Provided entries:
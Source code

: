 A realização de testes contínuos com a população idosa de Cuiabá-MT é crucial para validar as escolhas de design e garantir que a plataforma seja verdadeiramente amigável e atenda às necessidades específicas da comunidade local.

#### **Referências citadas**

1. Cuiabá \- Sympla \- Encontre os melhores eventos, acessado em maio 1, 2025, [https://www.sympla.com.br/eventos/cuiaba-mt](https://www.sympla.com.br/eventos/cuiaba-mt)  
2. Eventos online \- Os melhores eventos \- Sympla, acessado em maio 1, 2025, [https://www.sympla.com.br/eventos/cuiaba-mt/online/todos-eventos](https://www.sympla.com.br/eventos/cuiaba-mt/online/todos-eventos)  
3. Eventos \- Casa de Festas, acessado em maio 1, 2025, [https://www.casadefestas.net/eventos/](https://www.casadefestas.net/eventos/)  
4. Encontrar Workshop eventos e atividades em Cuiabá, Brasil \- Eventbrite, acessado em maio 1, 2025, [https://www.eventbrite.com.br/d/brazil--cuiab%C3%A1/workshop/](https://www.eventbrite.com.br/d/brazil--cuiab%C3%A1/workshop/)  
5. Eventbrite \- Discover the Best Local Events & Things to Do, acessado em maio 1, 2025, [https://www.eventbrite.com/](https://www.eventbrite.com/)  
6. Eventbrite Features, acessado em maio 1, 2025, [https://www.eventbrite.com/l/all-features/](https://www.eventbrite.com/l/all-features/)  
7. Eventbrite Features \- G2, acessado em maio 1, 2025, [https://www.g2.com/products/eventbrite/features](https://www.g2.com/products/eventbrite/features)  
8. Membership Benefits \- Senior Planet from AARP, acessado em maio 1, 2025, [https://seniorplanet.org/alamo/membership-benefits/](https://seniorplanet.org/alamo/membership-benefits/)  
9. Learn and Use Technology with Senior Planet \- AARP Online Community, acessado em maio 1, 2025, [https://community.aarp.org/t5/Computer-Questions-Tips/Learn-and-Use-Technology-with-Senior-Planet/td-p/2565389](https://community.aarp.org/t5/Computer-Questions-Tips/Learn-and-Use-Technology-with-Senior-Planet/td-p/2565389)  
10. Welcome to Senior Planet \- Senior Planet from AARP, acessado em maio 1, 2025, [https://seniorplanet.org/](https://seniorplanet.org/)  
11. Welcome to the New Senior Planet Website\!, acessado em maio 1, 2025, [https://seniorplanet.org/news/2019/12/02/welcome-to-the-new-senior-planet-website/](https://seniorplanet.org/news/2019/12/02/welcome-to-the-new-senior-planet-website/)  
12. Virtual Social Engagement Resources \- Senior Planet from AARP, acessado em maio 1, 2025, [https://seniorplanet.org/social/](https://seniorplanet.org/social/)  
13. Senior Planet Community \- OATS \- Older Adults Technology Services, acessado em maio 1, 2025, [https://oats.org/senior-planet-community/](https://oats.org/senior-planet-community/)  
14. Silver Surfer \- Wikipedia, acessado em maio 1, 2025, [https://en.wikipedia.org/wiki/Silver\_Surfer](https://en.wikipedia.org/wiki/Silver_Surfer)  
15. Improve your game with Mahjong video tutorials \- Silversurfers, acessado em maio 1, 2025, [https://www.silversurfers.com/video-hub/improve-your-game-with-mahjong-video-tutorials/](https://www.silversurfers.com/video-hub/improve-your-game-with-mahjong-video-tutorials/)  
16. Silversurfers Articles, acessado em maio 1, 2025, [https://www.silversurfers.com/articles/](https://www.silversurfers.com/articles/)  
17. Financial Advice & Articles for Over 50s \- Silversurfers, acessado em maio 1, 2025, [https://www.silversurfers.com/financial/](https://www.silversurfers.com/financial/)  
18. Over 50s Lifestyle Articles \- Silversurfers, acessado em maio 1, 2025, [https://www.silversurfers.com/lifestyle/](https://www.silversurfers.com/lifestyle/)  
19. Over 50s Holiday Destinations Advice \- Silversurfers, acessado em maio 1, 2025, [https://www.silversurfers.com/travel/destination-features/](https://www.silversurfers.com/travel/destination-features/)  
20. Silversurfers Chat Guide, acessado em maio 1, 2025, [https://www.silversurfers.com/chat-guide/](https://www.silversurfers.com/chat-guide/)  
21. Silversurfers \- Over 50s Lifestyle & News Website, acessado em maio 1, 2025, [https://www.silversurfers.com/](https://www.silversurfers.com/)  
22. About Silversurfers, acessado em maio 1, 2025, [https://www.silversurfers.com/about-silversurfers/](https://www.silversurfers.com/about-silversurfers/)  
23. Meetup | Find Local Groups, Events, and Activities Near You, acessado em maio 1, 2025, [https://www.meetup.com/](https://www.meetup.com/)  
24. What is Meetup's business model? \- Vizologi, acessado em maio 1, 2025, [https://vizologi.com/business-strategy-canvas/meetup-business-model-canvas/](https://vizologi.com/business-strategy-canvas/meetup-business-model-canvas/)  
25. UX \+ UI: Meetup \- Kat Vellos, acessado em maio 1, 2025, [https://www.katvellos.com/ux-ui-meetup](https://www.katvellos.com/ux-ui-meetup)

Task prompt: Within the records, on how many lines does the word "Welcome" appear? Provide the number alone.

Written solution: 2